If I have a symetric matrix, eigenvalues are way, way easier for symetric matrices. Linear systems are also easier, but eigenvalues are an order of magnitude easier for symetric matrices. And here is a really good way to find the eigenvalues of large matrices. I assume that you don't want all the eigenvalues. I mean, that is very unusual to need many, many eigenvalues of a big matrix. You're looking -- probably those high eigenvalues are not really physically close, good representations of the actual eigenvalues of the continuous problem. So, we have continuous and discrete that are close for the low eigenvalues, because that's where the error is smooth. High eigenvalues are not so reliable. So for the low eigenvalues, here is a good way to do them. Do Arnoldi, and it gets named also now after Lanczos, because he had this eigenvalue idea. Run that for awhile.

Say if you want 10 eigenvalues, maybe go up to j equal to 20. So 20 Arnoldi steps, quite reasonable, and then look at the 20 by 20 sub-matrix of 8, so you're not going to go to the end, to h n. You're going to stop at some point, and you have this nice matrix. It'll be tri-diagonal, symetric tri-diagonal, and that's the kind of matrix we know how to find the eigenvalues of; so this is symmetric and tri-diagonal, and eigenvalues of that class of matrices are very nice, and they're very meaningful, and they're very close to -- in many cases -- I won't try to give a theory here, in many cases, you get very good approximations. The eigenvalues of this submatrix are sometimes called Ritz values, and they use the eigenvalues of this submatrix, and those are often called Ritz values. And so the first 10 eigenvalues of that 20 by 20 matrix, would be in many, many problems very fast, very efficient approximations to the low eigenvalues of the big matrix a that you start with.

OK, the reason is that eigenvalues -- do you all recognize that eigenvalues -- that this is the operation when I bring q inverse over here, that I would call these matrices similar -- two matrices are similar if there's a q that connects them this way. And similar matrices have the same lambda, the same eigenvalue. So the full matrix q, if we went all the way to the end, we could find its eigenvalues, but the whole point of all this month is algorithms that you can stop part way, and you still have something really good. OK, so that's -- I think we can't do everything, so I won't try to do more with eigenvalues except to mention that. Someday you may want the eigenvalues of a large matrix, and I guess arpack would be the Arnoldi pack, that would be the package to go to for the Arnoldi iteration, and then to use for the eigenvalues. OK, so that's a side point, just since linear algebra is -- 1/2 of it's linear systems and 1/2 of it's eigenvalue problems, I didn't think I could miss the chance to do that second half, the eigenvalue part.

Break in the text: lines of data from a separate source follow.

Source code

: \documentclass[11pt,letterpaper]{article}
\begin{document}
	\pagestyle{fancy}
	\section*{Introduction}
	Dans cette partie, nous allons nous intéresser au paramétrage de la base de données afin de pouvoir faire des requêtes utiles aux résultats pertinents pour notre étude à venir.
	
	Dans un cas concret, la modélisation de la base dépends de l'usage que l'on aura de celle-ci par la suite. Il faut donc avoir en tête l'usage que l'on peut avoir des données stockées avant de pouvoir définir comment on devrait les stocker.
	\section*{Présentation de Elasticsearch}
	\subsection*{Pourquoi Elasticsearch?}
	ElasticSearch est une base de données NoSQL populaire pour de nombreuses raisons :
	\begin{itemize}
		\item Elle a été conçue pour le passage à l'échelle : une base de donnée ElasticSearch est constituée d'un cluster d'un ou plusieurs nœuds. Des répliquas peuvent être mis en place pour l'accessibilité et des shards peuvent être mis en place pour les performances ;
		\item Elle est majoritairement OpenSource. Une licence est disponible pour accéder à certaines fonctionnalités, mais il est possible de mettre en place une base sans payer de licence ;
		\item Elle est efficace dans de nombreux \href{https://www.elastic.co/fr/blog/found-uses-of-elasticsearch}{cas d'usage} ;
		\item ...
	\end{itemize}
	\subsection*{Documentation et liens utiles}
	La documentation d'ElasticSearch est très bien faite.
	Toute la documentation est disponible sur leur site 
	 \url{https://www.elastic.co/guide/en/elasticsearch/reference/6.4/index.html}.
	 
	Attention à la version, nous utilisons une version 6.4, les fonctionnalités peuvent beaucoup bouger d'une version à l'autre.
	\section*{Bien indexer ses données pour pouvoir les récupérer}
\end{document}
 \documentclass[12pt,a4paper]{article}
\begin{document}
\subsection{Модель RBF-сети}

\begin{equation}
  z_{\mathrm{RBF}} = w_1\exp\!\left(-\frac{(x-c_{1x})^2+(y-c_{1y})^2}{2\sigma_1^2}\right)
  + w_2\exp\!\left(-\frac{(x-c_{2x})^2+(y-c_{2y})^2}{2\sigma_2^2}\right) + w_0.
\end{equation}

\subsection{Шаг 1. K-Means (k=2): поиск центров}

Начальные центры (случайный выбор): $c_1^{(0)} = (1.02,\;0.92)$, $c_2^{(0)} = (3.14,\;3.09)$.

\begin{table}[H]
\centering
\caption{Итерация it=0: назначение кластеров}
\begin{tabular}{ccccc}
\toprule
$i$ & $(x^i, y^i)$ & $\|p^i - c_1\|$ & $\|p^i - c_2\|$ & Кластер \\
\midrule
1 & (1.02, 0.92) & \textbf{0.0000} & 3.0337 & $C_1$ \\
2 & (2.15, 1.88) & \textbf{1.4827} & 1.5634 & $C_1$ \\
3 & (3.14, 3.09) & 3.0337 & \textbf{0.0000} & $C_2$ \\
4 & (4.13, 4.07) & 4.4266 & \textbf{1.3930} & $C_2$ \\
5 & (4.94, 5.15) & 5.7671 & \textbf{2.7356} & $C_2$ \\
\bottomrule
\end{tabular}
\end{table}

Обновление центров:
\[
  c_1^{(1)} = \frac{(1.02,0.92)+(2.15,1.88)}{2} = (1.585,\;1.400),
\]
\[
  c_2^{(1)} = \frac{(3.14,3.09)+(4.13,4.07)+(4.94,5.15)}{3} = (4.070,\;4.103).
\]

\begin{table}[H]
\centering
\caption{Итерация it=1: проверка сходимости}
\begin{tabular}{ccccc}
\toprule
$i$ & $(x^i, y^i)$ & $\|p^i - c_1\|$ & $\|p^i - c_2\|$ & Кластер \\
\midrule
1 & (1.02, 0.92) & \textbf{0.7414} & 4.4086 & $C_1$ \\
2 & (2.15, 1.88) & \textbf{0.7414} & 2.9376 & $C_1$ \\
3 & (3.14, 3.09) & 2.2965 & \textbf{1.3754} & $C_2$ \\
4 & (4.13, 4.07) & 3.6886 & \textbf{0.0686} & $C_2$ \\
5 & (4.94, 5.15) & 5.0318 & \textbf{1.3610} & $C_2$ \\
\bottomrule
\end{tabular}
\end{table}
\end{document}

OK, now I'm going to tackle conjugate gradients, to get the idea. OK, so the idea, well, of course, a is symetric positive definiteness. If it's not, you could try these formulas, but you'd be taking a pretty big chance. If it is, these are just right. OK, so what's the main point about -- here's the rule that decides what xk will be. xk will be the vector in the Krylov, of course, xk is in this Krylov space k. So it'll be -- we can create xk recursively, and we should need, just, if we do it right, should need just one multiplication by A at every step, and then some inner product. OK, so now, what do we know from this? This vector, since it has this, it starts with -- it has an xk that's in the k'th Krylov subspace, but now it's multipled by a, so that's up to the k plus first. And b is in k1, it's in all the Krylov subspaces, so this is in, and therefore rk is in, k plus 1, right? This is in the next space up, because there's a multiplication by a. And therefore, if we choose to determine it by this rule, we learn that this vector -- I mean, we already know from Arnoldi that qk plus 1 is orthogonal to this space. This is the new k plus first vector that's in k plus 1, so this is just where this is to be found, so this vector rk is found in the next Krylov subspace, this one is in the next Krylov subspace. They're both orthogonal to all the previous Krylov subspaces, so one's a multiple of the other. So, and that will mean that automatically, that the r's have the same property that Arnoldi created for the q's they're orthogonal. So the residuals are orthogonal. So, orthogonal residuals. Orthogonal residuals, good.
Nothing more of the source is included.